Data for this task —
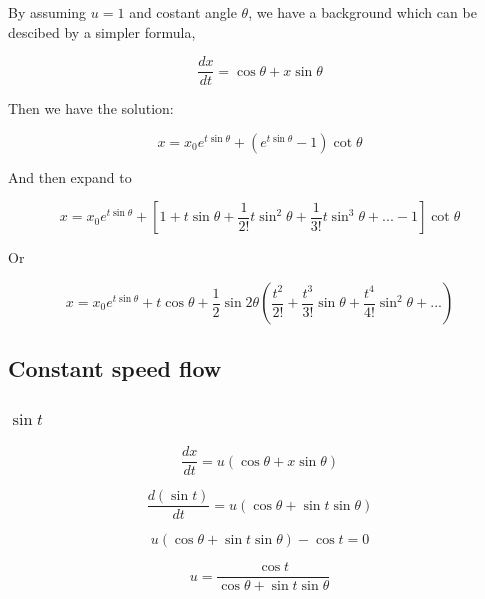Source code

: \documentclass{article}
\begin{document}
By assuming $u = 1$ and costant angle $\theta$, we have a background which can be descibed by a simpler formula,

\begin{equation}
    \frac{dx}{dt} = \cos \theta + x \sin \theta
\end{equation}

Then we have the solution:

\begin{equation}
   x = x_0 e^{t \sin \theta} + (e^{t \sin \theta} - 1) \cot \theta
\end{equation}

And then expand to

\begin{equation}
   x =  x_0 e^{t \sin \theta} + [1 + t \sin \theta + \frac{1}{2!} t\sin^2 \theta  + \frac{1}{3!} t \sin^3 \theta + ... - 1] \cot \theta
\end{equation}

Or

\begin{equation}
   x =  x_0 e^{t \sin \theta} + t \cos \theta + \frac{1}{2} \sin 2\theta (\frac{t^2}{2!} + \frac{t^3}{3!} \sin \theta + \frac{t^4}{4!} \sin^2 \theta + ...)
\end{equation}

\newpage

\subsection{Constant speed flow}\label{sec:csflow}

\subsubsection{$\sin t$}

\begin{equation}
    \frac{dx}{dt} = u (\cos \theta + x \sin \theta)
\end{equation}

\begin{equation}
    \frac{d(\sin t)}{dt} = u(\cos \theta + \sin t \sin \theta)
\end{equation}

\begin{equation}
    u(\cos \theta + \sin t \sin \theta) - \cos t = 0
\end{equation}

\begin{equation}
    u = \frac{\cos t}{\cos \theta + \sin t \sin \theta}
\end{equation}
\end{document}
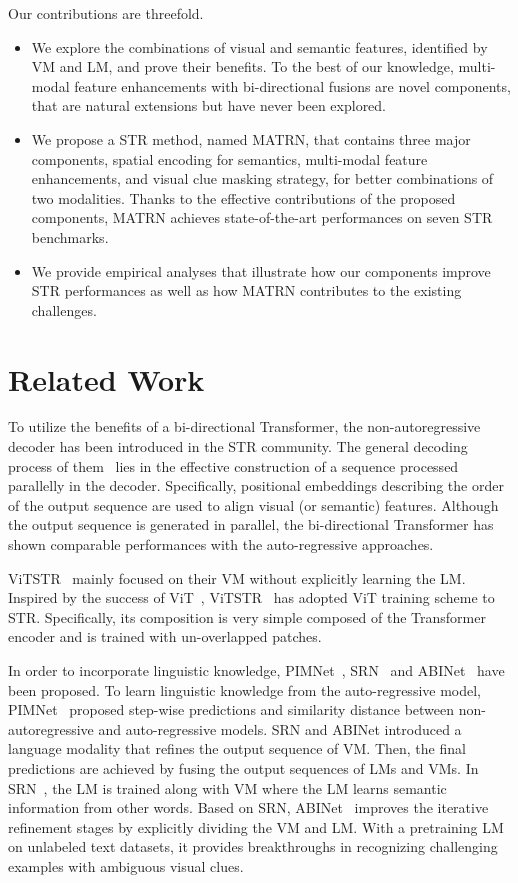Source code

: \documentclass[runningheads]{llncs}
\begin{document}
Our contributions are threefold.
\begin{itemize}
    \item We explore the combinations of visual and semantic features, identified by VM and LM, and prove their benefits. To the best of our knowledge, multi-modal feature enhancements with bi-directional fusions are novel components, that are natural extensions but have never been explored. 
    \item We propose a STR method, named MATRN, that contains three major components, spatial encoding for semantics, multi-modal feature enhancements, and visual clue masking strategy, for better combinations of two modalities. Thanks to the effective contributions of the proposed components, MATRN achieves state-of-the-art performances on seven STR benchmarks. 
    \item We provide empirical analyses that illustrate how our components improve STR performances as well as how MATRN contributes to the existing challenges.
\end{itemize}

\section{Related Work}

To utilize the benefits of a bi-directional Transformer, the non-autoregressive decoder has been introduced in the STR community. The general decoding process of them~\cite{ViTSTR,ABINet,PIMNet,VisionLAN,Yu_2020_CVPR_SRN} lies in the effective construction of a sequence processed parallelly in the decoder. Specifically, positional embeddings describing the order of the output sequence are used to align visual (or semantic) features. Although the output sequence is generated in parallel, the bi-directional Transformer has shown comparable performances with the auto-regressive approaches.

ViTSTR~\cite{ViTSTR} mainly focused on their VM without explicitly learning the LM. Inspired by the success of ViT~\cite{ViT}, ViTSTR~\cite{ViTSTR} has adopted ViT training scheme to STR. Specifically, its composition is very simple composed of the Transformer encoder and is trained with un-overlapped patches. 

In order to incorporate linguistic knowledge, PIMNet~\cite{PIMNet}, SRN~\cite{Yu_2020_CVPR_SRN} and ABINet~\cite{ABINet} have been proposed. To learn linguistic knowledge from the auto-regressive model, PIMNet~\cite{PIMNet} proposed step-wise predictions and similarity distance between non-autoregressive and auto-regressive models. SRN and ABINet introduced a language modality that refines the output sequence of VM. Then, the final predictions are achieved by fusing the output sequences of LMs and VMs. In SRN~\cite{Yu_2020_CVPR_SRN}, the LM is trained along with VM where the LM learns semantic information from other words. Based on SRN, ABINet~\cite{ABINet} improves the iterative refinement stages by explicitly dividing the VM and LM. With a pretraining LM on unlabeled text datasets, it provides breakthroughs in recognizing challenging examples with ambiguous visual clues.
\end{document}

Task details — The answer must restate every entry word for word, with the pictures left out.

Written reply —
Source code

: \documentclass{article}
\begin{document}
By assuming $u = 1$ and costant angle $\theta$, we have a background which can be descibed by a simpler formula,

\begin{equation}
    \frac{dx}{dt} = \cos \theta + x \sin \theta
\end{equation}

Then we have the solution:

\begin{equation}
   x = x_0 e^{t \sin \theta} + (e^{t \sin \theta} - 1) \cot \theta
\end{equation}

And then expand to

\begin{equation}
   x =  x_0 e^{t \sin \theta} + [1 + t \sin \theta + \frac{1}{2!} t\sin^2 \theta  + \frac{1}{3!} t \sin^3 \theta + ... - 1] \cot \theta
\end{equation}

Or

\begin{equation}
   x =  x_0 e^{t \sin \theta} + t \cos \theta + \frac{1}{2} \sin 2\theta (\frac{t^2}{2!} + \frac{t^3}{3!} \sin \theta + \frac{t^4}{4!} \sin^2 \theta + ...)
\end{equation}

\newpage

\subsection{Constant speed flow}\label{sec:csflow}

\subsubsection{$\sin t$}

\begin{equation}
    \frac{dx}{dt} = u (\cos \theta + x \sin \theta)
\end{equation}

\begin{equation}
    \frac{d(\sin t)}{dt} = u(\cos \theta + \sin t \sin \theta)
\end{equation}

\begin{equation}
    u(\cos \theta + \sin t \sin \theta) - \cos t = 0
\end{equation}

\begin{equation}
    u = \frac{\cos t}{\cos \theta + \sin t \sin \theta}
\end{equation}
\end{document}
Source code

: \documentclass[runningheads]{llncs}
\begin{document}
Our contributions are threefold.
\begin{itemize}
    \item We explore the combinations of visual and semantic features, identified by VM and LM, and prove their benefits. To the best of our knowledge, multi-modal feature enhancements with bi-directional fusions are novel components, that are natural extensions but have never been explored. 
    \item We propose a STR method, named MATRN, that contains three major components, spatial encoding for semantics, multi-modal feature enhancements, and visual clue masking strategy, for better combinations of two modalities. Thanks to the effective contributions of the proposed components, MATRN achieves state-of-the-art performances on seven STR benchmarks. 
    \item We provide empirical analyses that illustrate how our components improve STR performances as well as how MATRN contributes to the existing challenges.
\end{itemize}

\section{Related Work}

To utilize the benefits of a bi-directional Transformer, the non-autoregressive decoder has been introduced in the STR community. The general decoding process of them~\cite{ViTSTR,ABINet,PIMNet,VisionLAN,Yu_2020_CVPR_SRN} lies in the effective construction of a sequence processed parallelly in the decoder. Specifically, positional embeddings describing the order of the output sequence are used to align visual (or semantic) features. Although the output sequence is generated in parallel, the bi-directional Transformer has shown comparable performances with the auto-regressive approaches.

ViTSTR~\cite{ViTSTR} mainly focused on their VM without explicitly learning the LM. Inspired by the success of ViT~\cite{ViT}, ViTSTR~\cite{ViTSTR} has adopted ViT training scheme to STR. Specifically, its composition is very simple composed of the Transformer encoder and is trained with un-overlapped patches. 

In order to incorporate linguistic knowledge, PIMNet~\cite{PIMNet}, SRN~\cite{Yu_2020_CVPR_SRN} and ABINet~\cite{ABINet} have been proposed. To learn linguistic knowledge from the auto-regressive model, PIMNet~\cite{PIMNet} proposed step-wise predictions and similarity distance between non-autoregressive and auto-regressive models. SRN and ABINet introduced a language modality that refines the output sequence of VM. Then, the final predictions are achieved by fusing the output sequences of LMs and VMs. In SRN~\cite{Yu_2020_CVPR_SRN}, the LM is trained along with VM where the LM learns semantic information from other words. Based on SRN, ABINet~\cite{ABINet} improves the iterative refinement stages by explicitly dividing the VM and LM. With a pretraining LM on unlabeled text datasets, it provides breakthroughs in recognizing challenging examples with ambiguous visual clues.
\end{document}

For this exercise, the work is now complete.